THE INPUT =
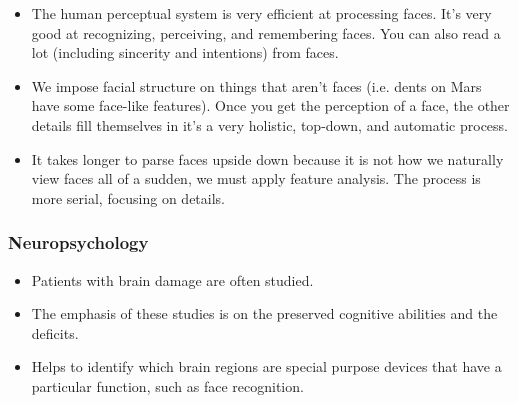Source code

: \documentclass[]{article}
\begin{document}
\begin{itemize}
					\item The human perceptual system is very efficient at processing faces. It's very good at recognizing, perceiving, and remembering faces. You can also read a lot (including sincerity and intentions) from faces.
					\item We impose facial structure on things that aren't faces (i.e. dents on Mars have some face-like features). Once you get the perception of a face, the other details fill themselves in \textendash{} it's a very holistic, top-down, and automatic process.
					\item It takes longer to parse faces upside down because it is not how we naturally view faces \textendash{} all of a sudden, we must apply feature analysis. The process is more serial, focusing on details.
				\end{itemize}

			\subsubsection{Neuropsychology}
				\begin{itemize}
					\item Patients with brain damage are often studied.
					\item The emphasis of these studies is on the preserved cognitive abilities and the deficits.
					\item Helps to identify which brain regions are special purpose devices that have a particular function, such as face recognition.
				\end{itemize}
\end{document}
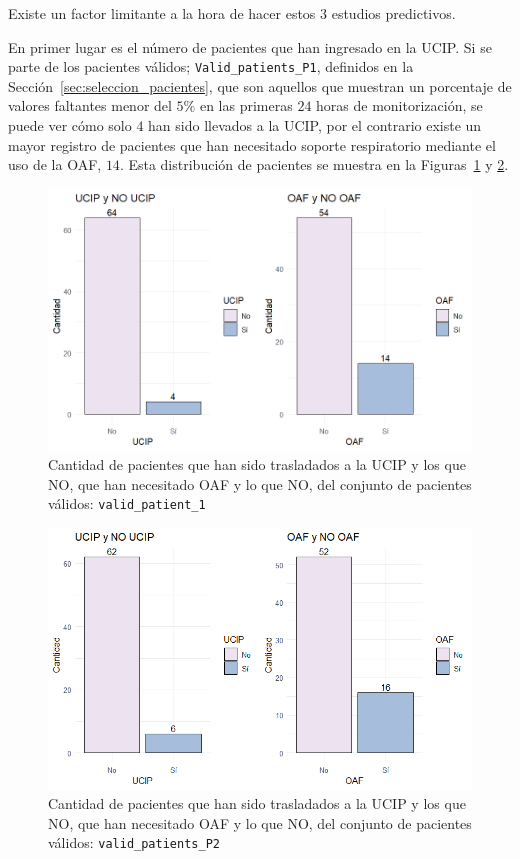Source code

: Existe un factor limitante a la hora de hacer estos $3$ estudios predictivos.

En primer lugar es el número de pacientes que han ingresado en la UCIP. Si se parte de los pacientes válidos; \texttt{Valid\_patients\_P1}, definidos en la Sección~\ref{sec:seleccion_pacientes}, que son aquellos que muestran un porcentaje de valores faltantes menor del $5\%$ en las primeras $24$ horas de monitorización, se puede ver cómo solo $4$ han sido llevados a la UCIP, por el contrario existe un mayor registro de pacientes que han necesitado soporte respiratorio mediante el uso de la OAF, $14$. Esta distribución de pacientes se muestra en la Figuras~\ref{fig:bar-OAF-UCIP-valid-1} y \ref{fig:bar-OAF-UCIP-valid-2}. 

\begin{figure}[H]
    \centering
    \includegraphics[scale = 0.9]{./img/bar-OAF-UCIP-valid-1.png}
    \caption{Cantidad de pacientes que han sido trasladados a la UCIP y los que NO, que han necesitado OAF y lo que NO, del conjunto de pacientes válidos: \texttt{valid\_patient\_1}}
    \label{fig:bar-OAF-UCIP-valid-1}
\end{figure}

\begin{figure}[H]
    \centering
    \includegraphics[scale = 0.9]{./img/bar-OAF-UCIP-valid-2.png}
    \caption{Cantidad de pacientes que han sido trasladados a la UCIP y los que NO, que han necesitado OAF y lo que NO, del conjunto de pacientes válidos: \texttt{valid\_patients\_P2}}
    \label{fig:bar-OAF-UCIP-valid-2}
\end{figure}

TASK STATEMENT = Give the entries above again word for word, without the pictures.

EXERCISE ANSWER =
Source code

: \documentclass[]{article}
\begin{document}
\begin{itemize}
					\item The human perceptual system is very efficient at processing faces. It's very good at recognizing, perceiving, and remembering faces. You can also read a lot (including sincerity and intentions) from faces.
					\item We impose facial structure on things that aren't faces (i.e. dents on Mars have some face-like features). Once you get the perception of a face, the other details fill themselves in \textendash{} it's a very holistic, top-down, and automatic process.
					\item It takes longer to parse faces upside down because it is not how we naturally view faces \textendash{} all of a sudden, we must apply feature analysis. The process is more serial, focusing on details.
				\end{itemize}

			\subsubsection{Neuropsychology}
				\begin{itemize}
					\item Patients with brain damage are often studied.
					\item The emphasis of these studies is on the preserved cognitive abilities and the deficits.
					\item Helps to identify which brain regions are special purpose devices that have a particular function, such as face recognition.
				\end{itemize}
\end{document}
Source code

: Existe un factor limitante a la hora de hacer estos $3$ estudios predictivos.

En primer lugar es el número de pacientes que han ingresado en la UCIP. Si se parte de los pacientes válidos; \texttt{Valid\_patients\_P1}, definidos en la Sección~\ref{sec:seleccion_pacientes}, que son aquellos que muestran un porcentaje de valores faltantes menor del $5\%$ en las primeras $24$ horas de monitorización, se puede ver cómo solo $4$ han sido llevados a la UCIP, por el contrario existe un mayor registro de pacientes que han necesitado soporte respiratorio mediante el uso de la OAF, $14$. Esta distribución de pacientes se muestra en la Figuras~\ref{fig:bar-OAF-UCIP-valid-1} y \ref{fig:bar-OAF-UCIP-valid-2}. 

\begin{figure}[H]
    \centering
    \includegraphics[scale = 0.9]{./img/bar-OAF-UCIP-valid-1.png}
    \caption{Cantidad de pacientes que han sido trasladados a la UCIP y los que NO, que han necesitado OAF y lo que NO, del conjunto de pacientes válidos: \texttt{valid\_patient\_1}}
    \label{fig:bar-OAF-UCIP-valid-1}
\end{figure}

\begin{figure}[H]
    \centering
    \includegraphics[scale = 0.9]{./img/bar-OAF-UCIP-valid-2.png}
    \caption{Cantidad de pacientes que han sido trasladados a la UCIP y los que NO, que han necesitado OAF y lo que NO, del conjunto de pacientes válidos: \texttt{valid\_patients\_P2}}
    \label{fig:bar-OAF-UCIP-valid-2}
\end{figure}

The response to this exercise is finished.